Мне было некогда об этом размышлять. Подождав немного, пока незнакомец не скроется из виду, я позвонил в колокольчик. Было двадцать минут двенадцатого – довольно поздно, чтобы граф мог легко отделаться от меня под тем предлогом, что он будто бы уже лег спать.
Единственный способ предупредить подобную вероятность отказа принять меня: минуя все предварительные расспросы, сообщить ему мое имя и в то же время постараться дать ему знать, что у меня есть серьезные причины для неотлагательного визита в столь поздний час. Поэтому я вынул из визитницы свою карточку и написал внизу, под своим именем: «По важному делу». Когда я дописывал карандашом последнее слово, горничная открыла передо мной калитку и недоверчиво спросила, что мне угодно.

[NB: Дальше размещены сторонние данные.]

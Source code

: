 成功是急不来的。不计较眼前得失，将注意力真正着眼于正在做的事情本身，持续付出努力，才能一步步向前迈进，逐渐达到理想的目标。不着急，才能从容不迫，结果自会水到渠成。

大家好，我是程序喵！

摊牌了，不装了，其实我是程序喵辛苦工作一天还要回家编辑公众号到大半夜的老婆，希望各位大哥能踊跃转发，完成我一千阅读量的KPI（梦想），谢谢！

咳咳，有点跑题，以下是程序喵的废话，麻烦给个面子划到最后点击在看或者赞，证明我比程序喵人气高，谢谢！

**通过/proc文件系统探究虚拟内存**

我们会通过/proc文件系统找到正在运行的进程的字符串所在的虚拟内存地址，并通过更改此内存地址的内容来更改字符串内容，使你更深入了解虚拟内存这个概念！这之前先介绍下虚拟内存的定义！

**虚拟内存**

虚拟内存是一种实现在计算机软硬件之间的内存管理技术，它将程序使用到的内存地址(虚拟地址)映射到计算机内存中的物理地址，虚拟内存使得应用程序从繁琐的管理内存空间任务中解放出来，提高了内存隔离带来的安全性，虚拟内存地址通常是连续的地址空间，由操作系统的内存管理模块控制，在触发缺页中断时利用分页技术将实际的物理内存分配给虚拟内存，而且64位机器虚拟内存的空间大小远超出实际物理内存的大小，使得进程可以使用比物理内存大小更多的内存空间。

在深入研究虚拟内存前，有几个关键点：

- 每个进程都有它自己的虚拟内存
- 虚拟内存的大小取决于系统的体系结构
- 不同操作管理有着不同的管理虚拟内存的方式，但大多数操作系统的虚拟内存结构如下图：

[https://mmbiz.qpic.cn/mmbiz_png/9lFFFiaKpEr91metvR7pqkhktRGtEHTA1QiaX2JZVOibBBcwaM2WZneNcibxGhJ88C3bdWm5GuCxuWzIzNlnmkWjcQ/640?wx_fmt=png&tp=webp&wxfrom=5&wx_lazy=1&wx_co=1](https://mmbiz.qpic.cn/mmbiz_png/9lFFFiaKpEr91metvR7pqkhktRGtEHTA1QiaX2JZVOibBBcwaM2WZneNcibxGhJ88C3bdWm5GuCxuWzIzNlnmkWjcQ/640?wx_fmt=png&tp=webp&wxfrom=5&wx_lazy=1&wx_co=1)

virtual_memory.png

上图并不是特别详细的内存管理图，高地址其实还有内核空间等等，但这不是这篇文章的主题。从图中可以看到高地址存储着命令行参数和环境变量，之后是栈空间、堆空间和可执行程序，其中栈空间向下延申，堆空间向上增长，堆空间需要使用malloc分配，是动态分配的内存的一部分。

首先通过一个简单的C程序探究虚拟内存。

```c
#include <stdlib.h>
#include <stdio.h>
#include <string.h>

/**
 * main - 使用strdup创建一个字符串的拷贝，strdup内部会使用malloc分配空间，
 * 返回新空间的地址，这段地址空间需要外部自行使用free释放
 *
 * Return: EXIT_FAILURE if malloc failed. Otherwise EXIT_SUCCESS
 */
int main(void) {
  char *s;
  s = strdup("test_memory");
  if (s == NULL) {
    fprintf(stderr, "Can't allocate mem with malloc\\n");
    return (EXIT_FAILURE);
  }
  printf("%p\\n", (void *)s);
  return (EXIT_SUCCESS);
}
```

– Окажите, пожалуйста, любезность, передайте это вашему господину, – ответил я, вручая ей свою визитную карточку.
По нерешительности служанки я тотчас понял, что, если бы я первым делом поинтересовался, дома ли граф, она бы выполнила заранее полученное указание и ответила бы мне, что его нет. Уверенность, с которой я вручил ей мою карточку, сбила ее с толку. Поглядев на меня в крайнем замешательстве, она пошла к дому, затворив за собой калитку и оставив меня ждать в палисаднике.